◆ EXERCISE INPUTS:

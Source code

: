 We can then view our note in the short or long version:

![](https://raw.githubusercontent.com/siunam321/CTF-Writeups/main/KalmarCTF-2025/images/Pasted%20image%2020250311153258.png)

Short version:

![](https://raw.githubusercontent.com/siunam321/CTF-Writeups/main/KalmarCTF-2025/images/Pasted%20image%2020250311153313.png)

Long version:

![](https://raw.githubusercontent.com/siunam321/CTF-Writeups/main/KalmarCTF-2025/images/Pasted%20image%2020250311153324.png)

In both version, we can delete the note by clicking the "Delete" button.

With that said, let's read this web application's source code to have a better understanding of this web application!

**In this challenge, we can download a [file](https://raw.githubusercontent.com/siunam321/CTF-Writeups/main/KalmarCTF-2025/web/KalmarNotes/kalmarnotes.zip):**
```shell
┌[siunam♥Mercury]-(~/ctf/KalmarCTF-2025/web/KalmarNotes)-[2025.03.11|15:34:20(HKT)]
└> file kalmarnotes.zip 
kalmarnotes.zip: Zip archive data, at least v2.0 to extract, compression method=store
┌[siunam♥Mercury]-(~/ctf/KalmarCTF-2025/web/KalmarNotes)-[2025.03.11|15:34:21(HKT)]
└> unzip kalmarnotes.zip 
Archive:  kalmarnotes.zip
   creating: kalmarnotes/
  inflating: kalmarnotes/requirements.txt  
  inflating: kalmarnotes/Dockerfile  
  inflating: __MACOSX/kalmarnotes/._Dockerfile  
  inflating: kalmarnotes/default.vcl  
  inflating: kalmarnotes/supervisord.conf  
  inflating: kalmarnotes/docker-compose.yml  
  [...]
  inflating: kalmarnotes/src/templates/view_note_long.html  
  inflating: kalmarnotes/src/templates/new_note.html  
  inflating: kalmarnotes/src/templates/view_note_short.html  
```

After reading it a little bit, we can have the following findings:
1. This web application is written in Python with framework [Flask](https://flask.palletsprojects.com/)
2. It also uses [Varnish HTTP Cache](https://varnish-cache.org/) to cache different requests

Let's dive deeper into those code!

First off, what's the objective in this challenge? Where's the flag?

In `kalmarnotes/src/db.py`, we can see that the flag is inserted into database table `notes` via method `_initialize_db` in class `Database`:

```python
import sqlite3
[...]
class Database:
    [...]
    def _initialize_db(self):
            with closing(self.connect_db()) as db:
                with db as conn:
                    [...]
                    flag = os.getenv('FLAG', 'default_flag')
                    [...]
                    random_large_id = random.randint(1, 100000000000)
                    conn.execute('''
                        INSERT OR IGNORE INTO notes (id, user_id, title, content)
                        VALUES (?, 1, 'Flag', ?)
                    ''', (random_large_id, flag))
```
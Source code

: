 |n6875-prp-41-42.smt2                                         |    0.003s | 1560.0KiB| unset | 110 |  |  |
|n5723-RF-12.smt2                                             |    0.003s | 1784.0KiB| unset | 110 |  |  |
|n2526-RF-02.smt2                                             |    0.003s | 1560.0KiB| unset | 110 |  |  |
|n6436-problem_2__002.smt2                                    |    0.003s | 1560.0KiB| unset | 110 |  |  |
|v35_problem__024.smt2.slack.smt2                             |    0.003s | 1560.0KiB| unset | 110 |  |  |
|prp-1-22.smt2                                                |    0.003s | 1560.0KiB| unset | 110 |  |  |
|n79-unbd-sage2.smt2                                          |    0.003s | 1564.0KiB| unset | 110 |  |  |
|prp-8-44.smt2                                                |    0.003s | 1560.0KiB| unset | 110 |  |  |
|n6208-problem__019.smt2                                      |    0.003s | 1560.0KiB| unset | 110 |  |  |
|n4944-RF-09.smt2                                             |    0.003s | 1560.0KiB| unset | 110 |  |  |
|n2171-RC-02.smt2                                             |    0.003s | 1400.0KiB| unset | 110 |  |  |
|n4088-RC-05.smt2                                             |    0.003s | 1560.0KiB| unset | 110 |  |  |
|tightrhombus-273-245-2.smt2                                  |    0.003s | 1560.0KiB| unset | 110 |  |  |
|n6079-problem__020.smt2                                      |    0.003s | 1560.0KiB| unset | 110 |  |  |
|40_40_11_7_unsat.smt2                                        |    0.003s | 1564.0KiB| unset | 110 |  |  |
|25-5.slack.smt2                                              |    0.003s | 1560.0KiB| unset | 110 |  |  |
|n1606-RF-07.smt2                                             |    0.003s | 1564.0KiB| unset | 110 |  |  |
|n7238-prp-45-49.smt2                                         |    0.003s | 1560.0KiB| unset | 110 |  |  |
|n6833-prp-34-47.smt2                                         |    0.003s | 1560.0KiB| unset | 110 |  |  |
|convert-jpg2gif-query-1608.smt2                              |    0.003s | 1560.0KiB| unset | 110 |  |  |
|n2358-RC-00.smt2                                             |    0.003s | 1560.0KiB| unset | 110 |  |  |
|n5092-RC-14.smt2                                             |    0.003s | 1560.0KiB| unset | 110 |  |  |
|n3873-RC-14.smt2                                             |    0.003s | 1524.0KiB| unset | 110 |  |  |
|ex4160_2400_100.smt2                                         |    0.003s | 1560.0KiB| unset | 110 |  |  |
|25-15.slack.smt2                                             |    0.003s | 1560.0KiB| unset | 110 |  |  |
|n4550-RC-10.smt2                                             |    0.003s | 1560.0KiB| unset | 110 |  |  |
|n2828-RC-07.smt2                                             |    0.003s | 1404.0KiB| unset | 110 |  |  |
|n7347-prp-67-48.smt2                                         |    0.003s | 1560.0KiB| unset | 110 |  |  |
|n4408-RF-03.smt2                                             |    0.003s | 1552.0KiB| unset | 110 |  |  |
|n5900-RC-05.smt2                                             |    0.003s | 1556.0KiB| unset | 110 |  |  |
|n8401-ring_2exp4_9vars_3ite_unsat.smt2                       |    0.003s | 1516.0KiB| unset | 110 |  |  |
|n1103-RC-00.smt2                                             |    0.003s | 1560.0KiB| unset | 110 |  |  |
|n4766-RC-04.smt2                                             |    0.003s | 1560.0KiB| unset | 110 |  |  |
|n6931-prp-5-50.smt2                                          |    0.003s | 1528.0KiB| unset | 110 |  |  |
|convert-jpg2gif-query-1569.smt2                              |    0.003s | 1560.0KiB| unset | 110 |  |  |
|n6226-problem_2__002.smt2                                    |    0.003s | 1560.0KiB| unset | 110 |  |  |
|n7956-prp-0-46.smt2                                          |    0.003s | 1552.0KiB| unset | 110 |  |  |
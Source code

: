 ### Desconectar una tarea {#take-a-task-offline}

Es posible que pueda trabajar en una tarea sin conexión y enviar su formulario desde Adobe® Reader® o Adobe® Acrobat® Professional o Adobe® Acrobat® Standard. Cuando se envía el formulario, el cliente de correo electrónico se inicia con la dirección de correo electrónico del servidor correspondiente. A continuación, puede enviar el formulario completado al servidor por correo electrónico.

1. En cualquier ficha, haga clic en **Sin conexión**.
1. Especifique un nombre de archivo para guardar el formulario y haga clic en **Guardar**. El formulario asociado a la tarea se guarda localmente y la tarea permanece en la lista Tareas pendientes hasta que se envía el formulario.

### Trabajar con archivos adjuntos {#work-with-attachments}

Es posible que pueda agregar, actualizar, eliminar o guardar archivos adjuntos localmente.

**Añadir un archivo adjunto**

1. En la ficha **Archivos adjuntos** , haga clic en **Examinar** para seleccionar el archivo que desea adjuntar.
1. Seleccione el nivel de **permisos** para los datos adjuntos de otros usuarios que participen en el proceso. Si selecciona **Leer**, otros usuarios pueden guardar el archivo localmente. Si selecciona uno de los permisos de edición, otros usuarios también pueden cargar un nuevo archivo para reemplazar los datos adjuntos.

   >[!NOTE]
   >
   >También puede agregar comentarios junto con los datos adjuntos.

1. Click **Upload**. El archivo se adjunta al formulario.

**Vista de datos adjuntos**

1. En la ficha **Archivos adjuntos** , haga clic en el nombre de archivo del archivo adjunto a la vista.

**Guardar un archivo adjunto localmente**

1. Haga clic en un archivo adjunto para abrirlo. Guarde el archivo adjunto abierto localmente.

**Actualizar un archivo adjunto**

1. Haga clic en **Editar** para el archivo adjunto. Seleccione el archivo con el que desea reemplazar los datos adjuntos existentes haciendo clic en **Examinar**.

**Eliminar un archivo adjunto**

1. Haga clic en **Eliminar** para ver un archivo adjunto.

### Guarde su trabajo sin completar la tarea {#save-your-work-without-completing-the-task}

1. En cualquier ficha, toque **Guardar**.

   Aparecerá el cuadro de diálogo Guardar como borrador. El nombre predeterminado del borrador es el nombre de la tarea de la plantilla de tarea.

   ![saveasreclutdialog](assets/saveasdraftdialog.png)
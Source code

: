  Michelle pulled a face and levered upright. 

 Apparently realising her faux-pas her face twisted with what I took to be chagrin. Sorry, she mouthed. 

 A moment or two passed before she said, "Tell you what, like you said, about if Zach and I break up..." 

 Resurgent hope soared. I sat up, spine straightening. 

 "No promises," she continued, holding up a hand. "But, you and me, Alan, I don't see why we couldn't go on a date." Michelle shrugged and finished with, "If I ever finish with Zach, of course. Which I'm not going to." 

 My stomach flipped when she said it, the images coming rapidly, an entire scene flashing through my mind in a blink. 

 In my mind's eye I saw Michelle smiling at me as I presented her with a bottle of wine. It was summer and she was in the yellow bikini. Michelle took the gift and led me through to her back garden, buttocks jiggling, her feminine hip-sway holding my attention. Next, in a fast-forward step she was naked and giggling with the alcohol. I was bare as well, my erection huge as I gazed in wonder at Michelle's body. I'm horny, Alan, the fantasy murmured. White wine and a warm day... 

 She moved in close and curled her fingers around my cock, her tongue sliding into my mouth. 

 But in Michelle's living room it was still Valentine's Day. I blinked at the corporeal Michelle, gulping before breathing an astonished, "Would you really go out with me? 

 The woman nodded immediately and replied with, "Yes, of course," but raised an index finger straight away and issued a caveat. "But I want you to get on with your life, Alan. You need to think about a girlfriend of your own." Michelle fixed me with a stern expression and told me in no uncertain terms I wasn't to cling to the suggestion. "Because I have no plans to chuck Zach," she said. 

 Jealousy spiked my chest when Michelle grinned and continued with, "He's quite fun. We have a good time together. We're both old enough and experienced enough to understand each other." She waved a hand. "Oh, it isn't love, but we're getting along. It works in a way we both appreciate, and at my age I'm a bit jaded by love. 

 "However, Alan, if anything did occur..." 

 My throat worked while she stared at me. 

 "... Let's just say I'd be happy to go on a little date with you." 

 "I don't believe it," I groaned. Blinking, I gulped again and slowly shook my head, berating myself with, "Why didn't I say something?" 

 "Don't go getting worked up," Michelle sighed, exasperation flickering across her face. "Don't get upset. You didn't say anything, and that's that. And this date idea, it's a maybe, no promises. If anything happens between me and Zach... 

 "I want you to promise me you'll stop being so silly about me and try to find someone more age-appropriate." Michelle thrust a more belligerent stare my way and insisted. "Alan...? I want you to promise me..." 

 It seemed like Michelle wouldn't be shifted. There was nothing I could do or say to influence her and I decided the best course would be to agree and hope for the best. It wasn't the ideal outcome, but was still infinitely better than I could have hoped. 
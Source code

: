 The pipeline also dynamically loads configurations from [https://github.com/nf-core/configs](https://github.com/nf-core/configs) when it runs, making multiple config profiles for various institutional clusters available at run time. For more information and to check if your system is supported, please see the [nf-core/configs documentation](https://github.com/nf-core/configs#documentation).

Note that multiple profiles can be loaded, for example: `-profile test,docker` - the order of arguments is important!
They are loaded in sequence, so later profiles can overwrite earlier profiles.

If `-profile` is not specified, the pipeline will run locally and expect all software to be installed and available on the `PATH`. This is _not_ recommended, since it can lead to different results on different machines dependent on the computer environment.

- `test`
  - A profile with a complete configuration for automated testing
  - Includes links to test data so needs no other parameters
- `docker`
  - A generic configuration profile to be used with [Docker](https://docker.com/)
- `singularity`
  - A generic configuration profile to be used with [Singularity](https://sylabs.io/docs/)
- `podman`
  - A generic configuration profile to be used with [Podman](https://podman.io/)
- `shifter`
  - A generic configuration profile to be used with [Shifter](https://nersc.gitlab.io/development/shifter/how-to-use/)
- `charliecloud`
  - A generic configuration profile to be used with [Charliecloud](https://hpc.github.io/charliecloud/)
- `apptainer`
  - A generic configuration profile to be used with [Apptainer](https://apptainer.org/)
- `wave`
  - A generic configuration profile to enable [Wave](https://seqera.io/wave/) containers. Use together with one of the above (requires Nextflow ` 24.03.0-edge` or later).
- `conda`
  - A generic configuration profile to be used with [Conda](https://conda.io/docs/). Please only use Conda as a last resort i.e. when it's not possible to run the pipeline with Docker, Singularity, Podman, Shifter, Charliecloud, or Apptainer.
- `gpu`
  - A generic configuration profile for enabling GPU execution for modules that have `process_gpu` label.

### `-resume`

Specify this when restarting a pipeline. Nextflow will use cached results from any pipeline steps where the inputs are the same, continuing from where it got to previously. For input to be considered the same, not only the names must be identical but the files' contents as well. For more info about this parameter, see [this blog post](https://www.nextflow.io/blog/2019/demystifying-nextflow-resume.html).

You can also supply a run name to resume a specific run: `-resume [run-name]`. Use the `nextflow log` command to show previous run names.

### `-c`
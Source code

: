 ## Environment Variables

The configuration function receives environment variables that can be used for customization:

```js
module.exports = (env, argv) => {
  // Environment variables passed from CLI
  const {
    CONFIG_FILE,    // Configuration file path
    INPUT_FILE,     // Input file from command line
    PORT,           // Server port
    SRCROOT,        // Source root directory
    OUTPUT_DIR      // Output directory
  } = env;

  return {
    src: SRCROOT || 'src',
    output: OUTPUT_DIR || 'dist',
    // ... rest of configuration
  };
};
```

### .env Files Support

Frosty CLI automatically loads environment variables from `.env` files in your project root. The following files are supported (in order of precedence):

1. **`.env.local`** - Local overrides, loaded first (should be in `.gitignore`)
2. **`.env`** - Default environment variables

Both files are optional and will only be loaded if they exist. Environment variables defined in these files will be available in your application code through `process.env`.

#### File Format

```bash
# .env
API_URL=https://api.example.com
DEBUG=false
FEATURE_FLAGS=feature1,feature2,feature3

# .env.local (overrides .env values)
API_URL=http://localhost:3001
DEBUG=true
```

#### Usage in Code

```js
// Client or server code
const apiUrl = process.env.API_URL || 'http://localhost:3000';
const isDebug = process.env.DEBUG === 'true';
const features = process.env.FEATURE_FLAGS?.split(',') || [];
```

◆ ABOUT THIS EXERCISE:
Throughout the data above, report every line that contains the string "html".

◆ WRITTEN RESPONSE:
  inflating: kalmarnotes/src/templates/view_note_long.html  
  inflating: kalmarnotes/src/templates/new_note.html  
  inflating: kalmarnotes/src/templates/view_note_short.html  
Specify this when restarting a pipeline. Nextflow will use cached results from any pipeline steps where the inputs are the same, continuing from where it got to previously. For input to be considered the same, not only the names must be identical but the files' contents as well. For more info about this parameter, see [this blog post](https://www.nextflow.io/blog/2019/demystifying-nextflow-resume.html).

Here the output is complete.